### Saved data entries
+++
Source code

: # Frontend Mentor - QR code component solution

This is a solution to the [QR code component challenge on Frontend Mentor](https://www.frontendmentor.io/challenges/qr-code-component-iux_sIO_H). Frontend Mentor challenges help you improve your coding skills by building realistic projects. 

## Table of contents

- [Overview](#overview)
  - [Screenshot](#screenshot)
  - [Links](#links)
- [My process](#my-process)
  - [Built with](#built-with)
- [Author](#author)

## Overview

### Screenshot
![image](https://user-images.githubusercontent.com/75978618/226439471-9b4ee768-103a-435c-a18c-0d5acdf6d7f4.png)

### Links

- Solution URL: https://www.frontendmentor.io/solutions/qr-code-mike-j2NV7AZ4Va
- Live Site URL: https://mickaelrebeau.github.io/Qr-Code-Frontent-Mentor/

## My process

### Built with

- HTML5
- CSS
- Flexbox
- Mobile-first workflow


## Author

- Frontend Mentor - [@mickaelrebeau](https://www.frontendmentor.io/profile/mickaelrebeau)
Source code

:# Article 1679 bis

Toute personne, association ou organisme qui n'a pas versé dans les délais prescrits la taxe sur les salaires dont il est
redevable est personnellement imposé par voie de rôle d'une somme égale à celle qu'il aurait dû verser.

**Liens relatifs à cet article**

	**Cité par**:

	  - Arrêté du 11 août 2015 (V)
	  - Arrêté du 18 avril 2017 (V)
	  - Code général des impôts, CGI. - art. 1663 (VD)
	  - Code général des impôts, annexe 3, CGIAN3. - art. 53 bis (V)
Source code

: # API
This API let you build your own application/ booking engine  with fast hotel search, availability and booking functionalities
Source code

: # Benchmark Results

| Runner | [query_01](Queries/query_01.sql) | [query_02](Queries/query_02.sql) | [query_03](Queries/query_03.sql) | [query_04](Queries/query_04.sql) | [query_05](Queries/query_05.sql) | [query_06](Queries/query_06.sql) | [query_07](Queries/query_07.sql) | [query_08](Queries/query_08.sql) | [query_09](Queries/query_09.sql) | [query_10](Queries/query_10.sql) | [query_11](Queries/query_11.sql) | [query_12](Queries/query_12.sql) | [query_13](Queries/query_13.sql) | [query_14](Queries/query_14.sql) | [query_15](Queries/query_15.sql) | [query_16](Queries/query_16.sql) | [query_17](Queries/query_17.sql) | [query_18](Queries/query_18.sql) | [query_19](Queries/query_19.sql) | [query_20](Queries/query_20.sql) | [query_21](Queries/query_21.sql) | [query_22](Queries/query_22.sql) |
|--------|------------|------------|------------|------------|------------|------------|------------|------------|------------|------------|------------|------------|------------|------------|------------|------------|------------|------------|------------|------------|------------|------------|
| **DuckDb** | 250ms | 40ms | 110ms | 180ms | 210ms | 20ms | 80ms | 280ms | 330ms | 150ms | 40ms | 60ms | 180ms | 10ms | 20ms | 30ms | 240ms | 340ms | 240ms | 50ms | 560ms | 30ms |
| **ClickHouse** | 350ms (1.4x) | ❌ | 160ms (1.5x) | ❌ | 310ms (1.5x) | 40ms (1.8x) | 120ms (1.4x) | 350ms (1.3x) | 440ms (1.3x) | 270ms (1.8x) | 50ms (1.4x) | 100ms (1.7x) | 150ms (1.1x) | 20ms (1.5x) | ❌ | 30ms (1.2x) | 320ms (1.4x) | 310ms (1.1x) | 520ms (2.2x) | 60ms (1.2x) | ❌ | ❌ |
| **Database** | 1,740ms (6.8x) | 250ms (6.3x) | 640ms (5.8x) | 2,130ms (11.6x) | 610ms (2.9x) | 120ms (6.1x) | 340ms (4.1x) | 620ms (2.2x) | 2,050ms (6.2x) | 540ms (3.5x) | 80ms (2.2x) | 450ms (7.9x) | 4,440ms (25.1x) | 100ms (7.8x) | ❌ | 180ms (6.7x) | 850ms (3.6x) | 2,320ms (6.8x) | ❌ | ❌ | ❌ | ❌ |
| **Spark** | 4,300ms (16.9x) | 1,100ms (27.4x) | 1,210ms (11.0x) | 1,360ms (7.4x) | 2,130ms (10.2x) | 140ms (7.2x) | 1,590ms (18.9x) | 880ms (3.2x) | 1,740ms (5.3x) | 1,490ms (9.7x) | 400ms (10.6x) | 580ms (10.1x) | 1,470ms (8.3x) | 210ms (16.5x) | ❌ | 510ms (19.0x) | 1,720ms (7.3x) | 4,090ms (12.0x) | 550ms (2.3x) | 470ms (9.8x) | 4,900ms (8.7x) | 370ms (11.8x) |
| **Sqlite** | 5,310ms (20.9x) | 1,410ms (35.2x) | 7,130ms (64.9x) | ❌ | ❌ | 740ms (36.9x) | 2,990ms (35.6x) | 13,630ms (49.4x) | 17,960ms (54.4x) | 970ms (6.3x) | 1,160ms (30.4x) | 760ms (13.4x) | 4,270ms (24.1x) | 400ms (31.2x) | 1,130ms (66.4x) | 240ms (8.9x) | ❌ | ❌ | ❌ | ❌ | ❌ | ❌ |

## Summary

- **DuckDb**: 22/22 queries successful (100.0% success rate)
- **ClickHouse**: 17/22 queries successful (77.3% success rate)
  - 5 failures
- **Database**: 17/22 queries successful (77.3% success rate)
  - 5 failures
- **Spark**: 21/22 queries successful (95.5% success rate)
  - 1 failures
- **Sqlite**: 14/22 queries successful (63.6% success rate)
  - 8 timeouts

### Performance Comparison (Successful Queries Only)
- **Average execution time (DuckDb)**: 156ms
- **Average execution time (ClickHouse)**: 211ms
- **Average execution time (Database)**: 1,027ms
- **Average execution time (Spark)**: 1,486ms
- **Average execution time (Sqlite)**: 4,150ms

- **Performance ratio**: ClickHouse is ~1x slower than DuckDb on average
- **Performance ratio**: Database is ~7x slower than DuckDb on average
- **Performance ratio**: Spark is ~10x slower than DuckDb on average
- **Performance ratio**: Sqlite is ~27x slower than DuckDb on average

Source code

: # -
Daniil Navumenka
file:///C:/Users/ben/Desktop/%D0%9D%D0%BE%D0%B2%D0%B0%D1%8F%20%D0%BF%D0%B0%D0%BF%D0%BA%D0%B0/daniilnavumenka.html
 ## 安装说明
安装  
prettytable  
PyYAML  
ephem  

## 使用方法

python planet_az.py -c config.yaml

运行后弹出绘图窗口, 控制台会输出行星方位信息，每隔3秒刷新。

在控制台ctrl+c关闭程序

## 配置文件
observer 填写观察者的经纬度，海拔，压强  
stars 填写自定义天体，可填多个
+++
### Exercise description
Among the entries, find each line that includes the string "Screenshot" and copy it.

### Response for this exercise
  - [Screenshot](#screenshot)
### Screenshot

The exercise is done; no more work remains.